Records for this exercise: Begin

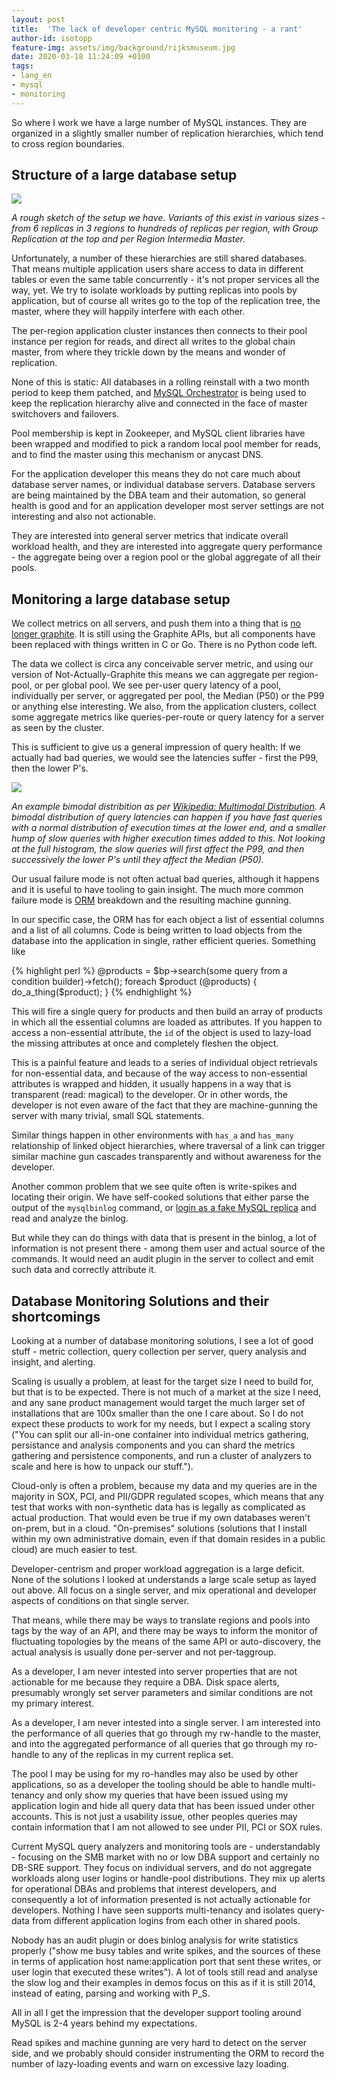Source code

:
 ```yaml
---
layout: post
title:  'The lack of developer centric MySQL monitoring - a rant'
author-id: isotopp
feature-img: assets/img/background/rijksmuseum.jpg
date: 2020-03-18 11:24:09 +0100
tags:
- lang_en
- mysql
- monitoring
---
```

So where I work we have a large number of MySQL instances. They are organized in a slightly smaller number of replication hierarchies, which tend to cross region boundaries.

## Structure of a large database setup

![](/uploads/2020/03/mysql-replication-pools.png)

*A rough sketch of the setup we have. Variants of this exist in various sizes - from 6 replicas in 3 regions to hundreds of replicas per region, with Group Replication at the top and per Region Intermedia Master.*

Unfortunately, a number of these hierarchies are still shared databases. That means  multiple application users share access to data in different tables or even the same table concurrently - it's not proper services all the way, yet. We try to isolate workloads by putting replicas into pools by application, but of course all writes go to the top of the replication tree, the master, where they will happily interfere with each other.

The per-region application cluster instances then connects to their pool instance per region for reads, and direct all writes to the global chain master, from where they trickle down by the means and wonder of replication.

None of this is static: All databases in a rolling reinstall with a two month period to keep them patched, and [MySQL Orchestrator](https://github.com/openark/orchestrator) is being used to keep the replication hierarchy alive and connected in the face of master switchovers and failovers.

Pool membership is kept in Zookeeper, and MySQL client libraries have been wrapped and modified to pick a random local pool member for reads, and to find the master using this mechanism or anycast DNS.

For the application developer this means they do not care much about database server names, or individual database servers. Database servers are being maintained by the DBA team and their automation, so general health is good and for an application developer most server settings are not interesting and also not actionable.

They are interested into general server metrics that indicate overall workload health, and they are interested into aggregate query performance - the aggregate being over a region pool or the global aggregate of all their pools.

## Monitoring a large database setup

We collect metrics on all servers, and push them into a thing that is [no longer graphite](https://archive.fosdem.org/2017/schedule/event/graphite_at_scale/). It is still using the Graphite APIs, but all components have been replaced with things written in C or Go. There is no Python code left.

The data we collect is circa any conceivable server metric, and using our version of Not-Actually-Graphite this means we can aggregate per region-pool, or per global pool. We see per-user query latency of a pool, individually per server, or aggregated per pool, the Median (P50) or the P99 or anything else interesting. We also, from the application clusters, collect some aggregate metrics like queries-per-route or query latency for a server as seen by the cluster.

This is sufficient to give us a general impression of query health: If we actually had bad queries, we would see the latencies suffer - first the P99, then the lower P's.

![](/uploads/2020/03/mysql-replication-bimodal.png)

*An example bimodal distribition as per [Wikipedia: Multimodal Distribution](https://en.wikipedia.org/wiki/Multimodal_distribution#Mixture_of_two_normal_distributions). A bimodal distribution of query latencies can happen if you have fast queries with a normal distribution of execution times at the lower end, and a smaller hump of slow queries with higher execution times added to this. Not looking at the full histogram, the slow queries will first affect the P99, and then successively the lower P's until they affect the Median (P50).*

Our usual failure mode is not often actual bad queries, although it happens and it is useful to have tooling to gain insight. The much more common failure mode is [ORM](https://en.wikipedia.org/wiki/Object-relational_mapping) breakdown and the resulting machine gunning.

In our specific case, the ORM has for each object a list of essential columns and a list of all columns. Code is being written to load objects from the database into the application in single, rather efficient queries. Something like 

{% highlight perl %}
@products = $bp->search(some query from a condition builder)->fetch();
foreach $product (@products) {
  do_a_thing($product);
}
{% endhighlight %}

This will fire a single query for products and then build an array of products in which all the essential columns are loaded as attributes. If you happen to access a non-essential attribute, the `id` of the object is used to lazy-load the missing attributes at once and completely fleshen the object.

This is a painful feature and leads to a series of individual object retrievals for non-essential data, and because of the way access to non-essential attributes is wrapped and hidden, it usually happens in a way that is transparent (read: magical) to the developer. Or in other words, the developer is not even aware of the fact that they are machine-gunning the server with many trivial, small SQL statements.

Similar things happen in other environments with `has_a` and `has_many` relationship of linked object hierarchies, where traversal of a link can trigger similar machine gun cascades transparently and without awareness for the developer.

Another common problem that we see quite often is write-spikes and locating their origin. We have self-cooked solutions that either parse the output of the `mysqlbinlog` command, or [login as a fake MySQL replica](https://github.com/mysql-time-machine/replicator) and read and analyze the binlog.

But while they can do things with data that is present in the binlog, a lot of information is not present there - among them user and actual source of the commands. It would need an audit plugin in the server to collect and emit such data and correctly attribute it.

## Database Monitoring Solutions and their shortcomings

Looking at a number of database monitoring solutions, I see a lot of good stuff - metric collection, query collection per server, query analysis and insight, and alerting.

Scaling is usually a problem, at least for the target size I need to build for, but that is to be expected. There is not much of a market at the size I need, and any sane product management would target the much larger set of installations that are 100x smaller than the one I care about. So I do not expect these products to work for my needs, but I expect a scaling story ("You can split our all-in-one container into individual metrics gathering, persistance and analysis components and you can shard the metrics gathering and persistence components, and run a cluster of analyzers to scale and here is how to unpack our stuff.").

Cloud-only is often a problem, because my data and my queries are in the majority in SOX, PCI, and PII/GDPR regulated scopes, which means that any test that works with non-synthetic data has is legally as complicated as actual production. That would even be true if my own databases weren't on-prem, but in a cloud. "On-premises" solutions (solutions that I install within my own administrative domain, even if that domain resides in a public cloud) are much easier to test.

Developer-centrism and proper workload aggregation is a large deficit. None of the solutions I looked at understands a large scale setup as layed out above. All focus on a single server, and mix operational and developer aspects of conditions on that single server.

That means, while there may be ways to translate regions and pools into tags by the way of an API, and there may be ways to inform the monitor of fluctuating topologies by the means of the same API or auto-discovery, the actual analysis is usually done per-server and not per-taggroup.

As a developer, I am never intested into server properties that are not actionable for me because they require a DBA. Disk space alerts, presumably wrongly set server parameters and similar conditions are not my primary interest.

As a developer, I am never intested into a single server. I am interested into the performance of all queries that go through my rw-handle to the master, and into the aggregated performance of all queries that go through my ro-handle to any of the replicas in my current replica set.

The pool I may be using for my ro-handles may also be used by other applications, so as a developer the tooling should be able to handle multi-tenancy and only show my queries that have been issued using my application login and hide all query data that has been issued under other accounts. This is not just a usability issue, other peoples queries may contain information that I am not allowed to see under PII, PCI or SOX rules.

Current MySQL query analyzers and monitoring tools are - understandably - focusing on the SMB market with no or low DBA support and certainly no DB-SRE support. They focus on individual servers, and do not aggregate workloads along user logins or handle-pool distributions. They mix up alerts for operational DBAs and problems that interest developers, and consequently a lot of information presented is not actually actionable for developers. Nothing I have seen supports multi-tenancy and isolates query-data from different application logins from each other in shared pools.

Nobody has an audit plugin or does binlog analysis for write statistics properly ("show me busy tables and write spikes, and the sources of these in terms of application host name:application port that sent these writes, or user login that executed these writes"). A lot of tools still read and analyse the slow log and their examples in demos focus on this as if it is still 2014, instead of eating, parsing and working with P_S.

All in all I get the impression that the developer support tooling around MySQL is 2-4 years behind my expectations.

Read spikes and machine gunning are very hard to detect on the server side, and we probably should consider instrumenting the ORM to record the number of lazy-loading events and warn on excessive lazy loading.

Records for this exercise: End

The lines above must be transcribed exactly, with every picture left out.

Result of this task —
Source code

:
 ```yaml
---
layout: post
title:  'The lack of developer centric MySQL monitoring - a rant'
author-id: isotopp
feature-img: assets/img/background/rijksmuseum.jpg
date: 2020-03-18 11:24:09 +0100
tags:
- lang_en
- mysql
- monitoring
---
```

So where I work we have a large number of MySQL instances. They are organized in a slightly smaller number of replication hierarchies, which tend to cross region boundaries.

## Structure of a large database setup

![](/uploads/2020/03/mysql-replication-pools.png)

*A rough sketch of the setup we have. Variants of this exist in various sizes - from 6 replicas in 3 regions to hundreds of replicas per region, with Group Replication at the top and per Region Intermedia Master.*

Unfortunately, a number of these hierarchies are still shared databases. That means  multiple application users share access to data in different tables or even the same table concurrently - it's not proper services all the way, yet. We try to isolate workloads by putting replicas into pools by application, but of course all writes go to the top of the replication tree, the master, where they will happily interfere with each other.

The per-region application cluster instances then connects to their pool instance per region for reads, and direct all writes to the global chain master, from where they trickle down by the means and wonder of replication.

None of this is static: All databases in a rolling reinstall with a two month period to keep them patched, and [MySQL Orchestrator](https://github.com/openark/orchestrator) is being used to keep the replication hierarchy alive and connected in the face of master switchovers and failovers.

Pool membership is kept in Zookeeper, and MySQL client libraries have been wrapped and modified to pick a random local pool member for reads, and to find the master using this mechanism or anycast DNS.

For the application developer this means they do not care much about database server names, or individual database servers. Database servers are being maintained by the DBA team and their automation, so general health is good and for an application developer most server settings are not interesting and also not actionable.

They are interested into general server metrics that indicate overall workload health, and they are interested into aggregate query performance - the aggregate being over a region pool or the global aggregate of all their pools.

## Monitoring a large database setup

We collect metrics on all servers, and push them into a thing that is [no longer graphite](https://archive.fosdem.org/2017/schedule/event/graphite_at_scale/). It is still using the Graphite APIs, but all components have been replaced with things written in C or Go. There is no Python code left.

The data we collect is circa any conceivable server metric, and using our version of Not-Actually-Graphite this means we can aggregate per region-pool, or per global pool. We see per-user query latency of a pool, individually per server, or aggregated per pool, the Median (P50) or the P99 or anything else interesting. We also, from the application clusters, collect some aggregate metrics like queries-per-route or query latency for a server as seen by the cluster.

This is sufficient to give us a general impression of query health: If we actually had bad queries, we would see the latencies suffer - first the P99, then the lower P's.

![](/uploads/2020/03/mysql-replication-bimodal.png)

*An example bimodal distribition as per [Wikipedia: Multimodal Distribution](https://en.wikipedia.org/wiki/Multimodal_distribution#Mixture_of_two_normal_distributions). A bimodal distribution of query latencies can happen if you have fast queries with a normal distribution of execution times at the lower end, and a smaller hump of slow queries with higher execution times added to this. Not looking at the full histogram, the slow queries will first affect the P99, and then successively the lower P's until they affect the Median (P50).*

Our usual failure mode is not often actual bad queries, although it happens and it is useful to have tooling to gain insight. The much more common failure mode is [ORM](https://en.wikipedia.org/wiki/Object-relational_mapping) breakdown and the resulting machine gunning.

In our specific case, the ORM has for each object a list of essential columns and a list of all columns. Code is being written to load objects from the database into the application in single, rather efficient queries. Something like 

{% highlight perl %}
@products = $bp->search(some query from a condition builder)->fetch();
foreach $product (@products) {
  do_a_thing($product);
}
{% endhighlight %}

This will fire a single query for products and then build an array of products in which all the essential columns are loaded as attributes. If you happen to access a non-essential attribute, the `id` of the object is used to lazy-load the missing attributes at once and completely fleshen the object.

This is a painful feature and leads to a series of individual object retrievals for non-essential data, and because of the way access to non-essential attributes is wrapped and hidden, it usually happens in a way that is transparent (read: magical) to the developer. Or in other words, the developer is not even aware of the fact that they are machine-gunning the server with many trivial, small SQL statements.

Similar things happen in other environments with `has_a` and `has_many` relationship of linked object hierarchies, where traversal of a link can trigger similar machine gun cascades transparently and without awareness for the developer.

Another common problem that we see quite often is write-spikes and locating their origin. We have self-cooked solutions that either parse the output of the `mysqlbinlog` command, or [login as a fake MySQL replica](https://github.com/mysql-time-machine/replicator) and read and analyze the binlog.

But while they can do things with data that is present in the binlog, a lot of information is not present there - among them user and actual source of the commands. It would need an audit plugin in the server to collect and emit such data and correctly attribute it.

## Database Monitoring Solutions and their shortcomings

Looking at a number of database monitoring solutions, I see a lot of good stuff - metric collection, query collection per server, query analysis and insight, and alerting.

Scaling is usually a problem, at least for the target size I need to build for, but that is to be expected. There is not much of a market at the size I need, and any sane product management would target the much larger set of installations that are 100x smaller than the one I care about. So I do not expect these products to work for my needs, but I expect a scaling story ("You can split our all-in-one container into individual metrics gathering, persistance and analysis components and you can shard the metrics gathering and persistence components, and run a cluster of analyzers to scale and here is how to unpack our stuff.").

Cloud-only is often a problem, because my data and my queries are in the majority in SOX, PCI, and PII/GDPR regulated scopes, which means that any test that works with non-synthetic data has is legally as complicated as actual production. That would even be true if my own databases weren't on-prem, but in a cloud. "On-premises" solutions (solutions that I install within my own administrative domain, even if that domain resides in a public cloud) are much easier to test.

Developer-centrism and proper workload aggregation is a large deficit. None of the solutions I looked at understands a large scale setup as layed out above. All focus on a single server, and mix operational and developer aspects of conditions on that single server.

That means, while there may be ways to translate regions and pools into tags by the way of an API, and there may be ways to inform the monitor of fluctuating topologies by the means of the same API or auto-discovery, the actual analysis is usually done per-server and not per-taggroup.

As a developer, I am never intested into server properties that are not actionable for me because they require a DBA. Disk space alerts, presumably wrongly set server parameters and similar conditions are not my primary interest.

As a developer, I am never intested into a single server. I am interested into the performance of all queries that go through my rw-handle to the master, and into the aggregated performance of all queries that go through my ro-handle to any of the replicas in my current replica set.

The pool I may be using for my ro-handles may also be used by other applications, so as a developer the tooling should be able to handle multi-tenancy and only show my queries that have been issued using my application login and hide all query data that has been issued under other accounts. This is not just a usability issue, other peoples queries may contain information that I am not allowed to see under PII, PCI or SOX rules.

Current MySQL query analyzers and monitoring tools are - understandably - focusing on the SMB market with no or low DBA support and certainly no DB-SRE support. They focus on individual servers, and do not aggregate workloads along user logins or handle-pool distributions. They mix up alerts for operational DBAs and problems that interest developers, and consequently a lot of information presented is not actually actionable for developers. Nothing I have seen supports multi-tenancy and isolates query-data from different application logins from each other in shared pools.

Nobody has an audit plugin or does binlog analysis for write statistics properly ("show me busy tables and write spikes, and the sources of these in terms of application host name:application port that sent these writes, or user login that executed these writes"). A lot of tools still read and analyse the slow log and their examples in demos focus on this as if it is still 2014, instead of eating, parsing and working with P_S.

All in all I get the impression that the developer support tooling around MySQL is 2-4 years behind my expectations.

Read spikes and machine gunning are very hard to detect on the server side, and we probably should consider instrumenting the ORM to record the number of lazy-loading events and warn on excessive lazy loading.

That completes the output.